Thirty years ago, in the summer of 1991, I travelled to Denver to visit my graduate school mentor, Andy Sweet. I had received my doctorate in clinical psychology in 1989, and Andy had taught me most of what I knew about working with people suffering from the effects of trauma. As we sat in his backyard, Andy said: ‘You need to trust me on this, Debbie. There’s this new therapy called eye movement desensitisation and reprocessing, EMDR for short, and it’s unique and potentially powerful.’ It looked and sounded wacky, but it was based on solid principles, and he was getting remarkable results. ‘I think that it’s going to change our field and bring relief to so many more trauma survivors. You should go and get trained in it … and you should run, not walk.’

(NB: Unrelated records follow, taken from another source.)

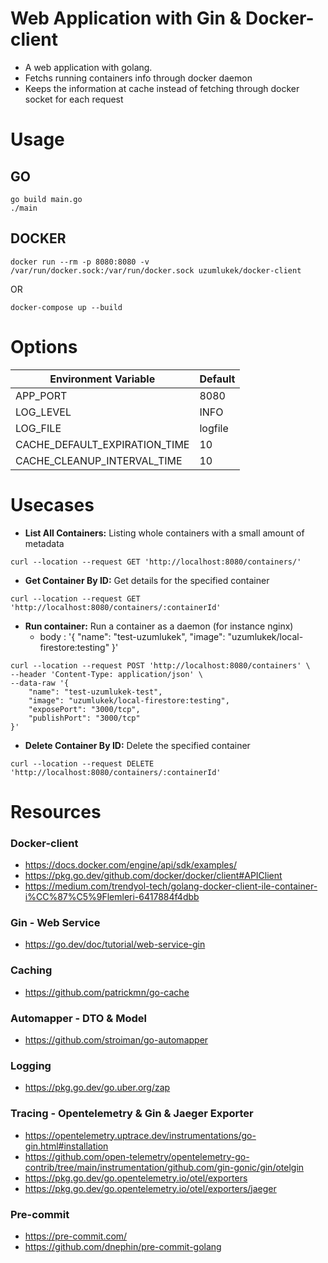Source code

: 
# Web Application with Gin & Docker-client
* A web application with golang.
* Fetchs running containers info through docker daemon
* Keeps the information at cache instead of fetching through docker socket for each
  request

# Usage

## GO
```
go build main.go
./main
```

## DOCKER
```
docker run --rm -p 8080:8080 -v /var/run/docker.sock:/var/run/docker.sock uzumlukek/docker-client
```
OR
```
docker-compose up --build
```

# Options
| Environment Variable | Default |
|----------------------|---------|
| APP_PORT             | 8080    |  
| LOG_LEVEL            | INFO    |
| LOG_FILE          | logfile |
| CACHE_DEFAULT_EXPIRATION_TIME          | 10      |
| CACHE_CLEANUP_INTERVAL_TIME          | 10      |

# Usecases
* **List All Containers:** Listing whole containers with a small amount of metadata
```
curl --location --request GET 'http://localhost:8080/containers/'
```
* **Get Container By ID:** Get details for the specified container
```
curl --location --request GET 'http://localhost:8080/containers/:containerId'
```
* **Run container:** Run a container as a daemon (for instance nginx)
  * body : '{
    "name": "test-uzumlukek",
    "image": "uzumlukek/local-firestore:testing"
    }'
```
curl --location --request POST 'http://localhost:8080/containers' \
--header 'Content-Type: application/json' \
--data-raw '{
    "name": "test-uzumlukek-test",
    "image": "uzumlukek/local-firestore:testing",
    "exposePort": "3000/tcp",
    "publishPort": "3000/tcp"
}'
```
* **Delete Container By ID:** Delete the specified container
```
curl --location --request DELETE 'http://localhost:8080/containers/:containerId'
```

# Resources

### Docker-client
* https://docs.docker.com/engine/api/sdk/examples/
* https://pkg.go.dev/github.com/docker/docker/client#APIClient
* https://medium.com/trendyol-tech/golang-docker-client-ile-container-i%CC%87%C5%9Flemleri-6417884f4dbb

### Gin - Web Service
* https://go.dev/doc/tutorial/web-service-gin

### Caching
* https://github.com/patrickmn/go-cache

### Automapper - DTO & Model
* https://github.com/stroiman/go-automapper

### Logging
* https://pkg.go.dev/go.uber.org/zap

### Tracing - Opentelemetry & Gin & Jaeger Exporter
* https://opentelemetry.uptrace.dev/instrumentations/go-gin.html#installation
* https://github.com/open-telemetry/opentelemetry-go-contrib/tree/main/instrumentation/github.com/gin-gonic/gin/otelgin
* https://pkg.go.dev/go.opentelemetry.io/otel/exporters
* https://pkg.go.dev/go.opentelemetry.io/otel/exporters/jaeger

### Pre-commit
* https://pre-commit.com/
* https://github.com/dnephin/pre-commit-golang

So I did. I got trained in EMDR that year, studying with Francine Shapiro, its developer. She told us about her discovery four years earlier: she was walking in a park and found herself reflecting on some recent disturbing events in her life. As she thought about them, she became aware that her eyes were moving back and forth, left, right, left, right. And as her eyes moved, she was startled to realise that the negative emotional charge of her memories seemed to dissipate. She began to experiment, to explore the connection between ‘bilateral’ (left-right) eye movements and this ‘desensitisation’ of anxiety.